__To do__.
Nothing but text lines should be duplicated: start with the first line of the listing below and stop after the line holding "imaginary bits per", omitting pictures.

● ● ● ● ● ● ●

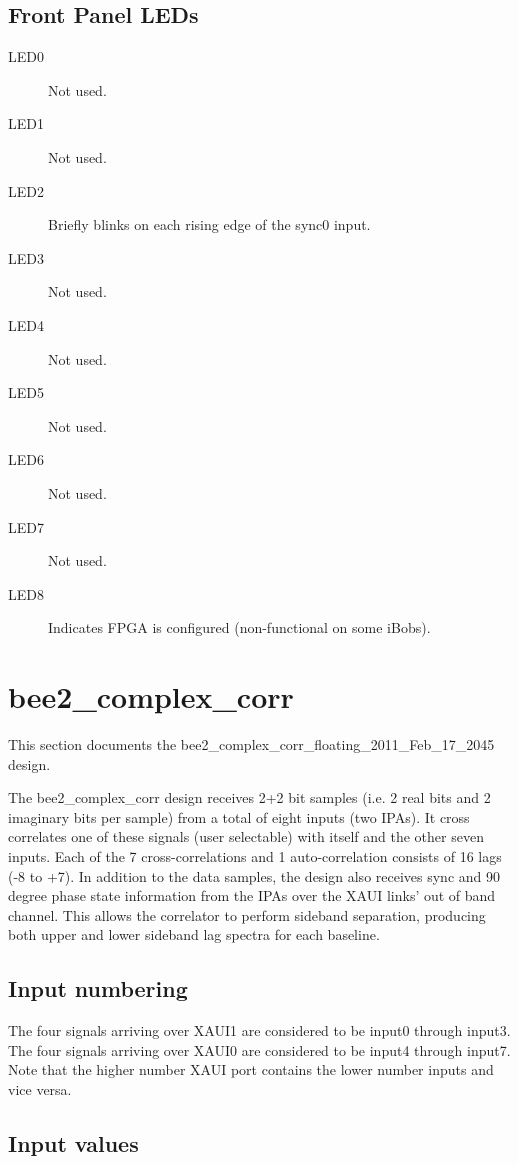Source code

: \documentclass[12pt]{article}
\begin{document}
\filbreak
  \subsection{Front Panel LEDs}
\begin{description}
\item[LED0] Not used.
\item[LED1] Not used.
\item[LED2] Briefly blinks on each rising edge of the sync0 input.
\item[LED3] Not used.
\item[LED4] Not used.
\item[LED5] Not used.
\item[LED6] Not used.
\item[LED7] Not used.
\item[LED8] Indicates FPGA is configured (non-functional on some iBobs).
\end{description}

\newpage
\section{bee2\_complex\_corr}

This section documents the bee2\_complex\_corr\_floating\_2011\_Feb\_17\_2045
design.

The bee2\_complex\_corr design receives 2+2 bit samples (i.e. 2 real bits and 2
imaginary bits per sample) from a total of eight inputs (two IPAs).  It cross
correlates one of these signals (user selectable) with itself and the other
seven inputs.  Each of the 7 cross-correlations and 1 auto-correlation consists
of 16 lags (-8 to +7).  In addition to the data samples, the design also
receives sync and 90 degree phase state information from the IPAs over the XAUI
links' out of band channel.  This allows the correlator to perform sideband
separation, producing both upper and lower sideband lag spectra for each
baseline.

\subsection{Input numbering}

The four signals arriving over XAUI1 are considered to be input0 through
input3.  The four signals arriving over XAUI0 are considered to be input4
through input7.  Note that the higher number XAUI port contains the lower
number inputs and vice versa.

\subsection{Input values}
\end{document}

● ● ● ● ● ● ●

__Output of the exercise__.
Source code

: \documentclass[12pt]{article}
\begin{document}
\filbreak
  \subsection{Front Panel LEDs}
\begin{description}
\item[LED0] Not used.
\item[LED1] Not used.
\item[LED2] Briefly blinks on each rising edge of the sync0 input.
\item[LED3] Not used.
\item[LED4] Not used.
\item[LED5] Not used.
\item[LED6] Not used.
\item[LED7] Not used.
\item[LED8] Indicates FPGA is configured (non-functional on some iBobs).
\end{description}

\newpage
\section{bee2\_complex\_corr}

This section documents the bee2\_complex\_corr\_floating\_2011\_Feb\_17\_2045
design.

The bee2\_complex\_corr design receives 2+2 bit samples (i.e. 2 real bits and 2
imaginary bits per sample) from a total of eight inputs (two IPAs).  It cross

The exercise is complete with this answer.